Confession Tape Establishes Mumia’s Innocence



The fight to free innocent political prisoner Mumia Abu-Jamal took a dramatic step forward on Sept. 8 when a seven-minute video-taped confession to the murder of Officer Daniel Faulkner was submitted to the Court of Common Pleas in Philadelphia.

The confessed killer, Arnold Beverly, states in the video that he, not Jamal, murdered Faulkner on Dec. 9, 1981. Beverly says that the murder was carried out in collaboration with corrupt Philadelphia police and organized crime.

The tape was submitted to presiding judge Pamela Dembe along with a 15-page brief arguing why Mumia’s request to present this new evidence and related substantiating material met various statutory time limits. The prosecution had argued in a preliminary hearing before Dembe last month that the confession was not submitted in a timely manner and was bogus.

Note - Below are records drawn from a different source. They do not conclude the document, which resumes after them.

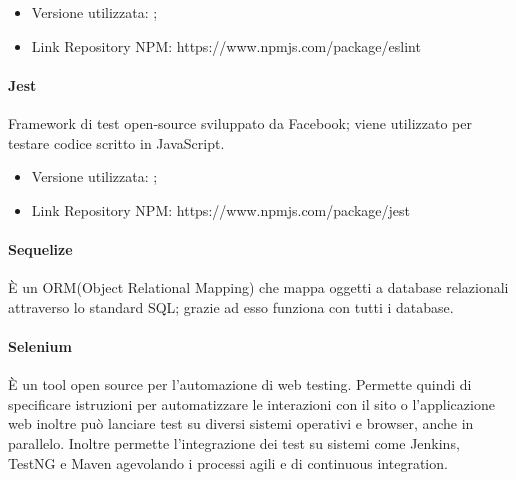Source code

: \documentclass[../manuale_sviluppatore.tex]{subfiles}
\begin{document}
\begin{itemize}
    \item Versione utilizzata: ;
    \item Link Repository NPM: https://www.npmjs.com/package/eslint 
\end{itemize}

\paragraph{Jest}
Framework di test open-source sviluppato da Facebook; viene utilizzato per testare codice scritto in JavaScript. 
\begin{itemize}
    \item Versione utilizzata: ;
    \item Link Repository NPM: https://www.npmjs.com/package/jest 
\end{itemize}

\paragraph{Sequelize}
È un ORM(Object Relational Mapping) che mappa oggetti a database relazionali attraverso lo standard SQL; grazie ad esso funziona con tutti i database.

\paragraph{Selenium}
È un tool open source per l'automazione di web testing. Permette quindi di specificare istruzioni per automatizzare le interazioni con il sito o l’applicazione web inoltre può lanciare test su diversi sistemi operativi e browser, anche in parallelo. 
Inoltre permette l’integrazione dei test su sistemi come Jenkins, TestNG e Maven agevolando i processi agili e di continuous integration.
\end{document}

Mumia’s defense team counters that the 90-day time limit was met by Mumia since the full details of the Beverly confession were unknown to him until his new defense team reviewed the full written record of the case.

Obviously stunned by the new revelation, Federal Court Judge William H. Yohn, who also has jurisdiction over the case, as well as Judge Dembe and Pennsylvania state prosecutors, have sought to justify the exclusion of this new evidence by resorting to interpretations of various reactionary laws-including the Anti-Terrorism and Effective Death Penalty Act and the notorious 1993 Supreme Court Herrera decision.

The doctrine in these holdings asserts that, absent a constitutional violation, proof of “innocence is no defense,” and that federal courts do not have jurisdiction over new facts. These are deemed to be in the sole purview of state courts.

In Mumia’s case, the factual findings of racist state court judge Albert Sabo, who presided over Mumia’s 1982 frame-up trial, must be presumed to be correct under these new laws. Mumia’s defense submitted an affidavit last month from a court stenographer who overheard Sabo state in regard to Mumia’s case, “I’m going to help them fry the nigger.”

Mumia’s tormentors insist that there is a time limit to the admission of confessions to murder and that Beverly’s confession was submitted beyond this limit. The notion that Mumia could be executed while the real killer may at some time be subjected to prosecution and execution for the same crime highlights the absurdity of the criminal justice system.

It is today clearer to additional millions of Americans that justice does not prevail within the U.S. court system.

Indeed, the fight for Mumia’s freedom rests not with the hope that somehow legal technicalities will be applied to Mumia’s advantage but in our capacity to build a powerful and united mass movement that compels Mumia’s release. His execution must be made too costly a political price for his would-be executioners to pay.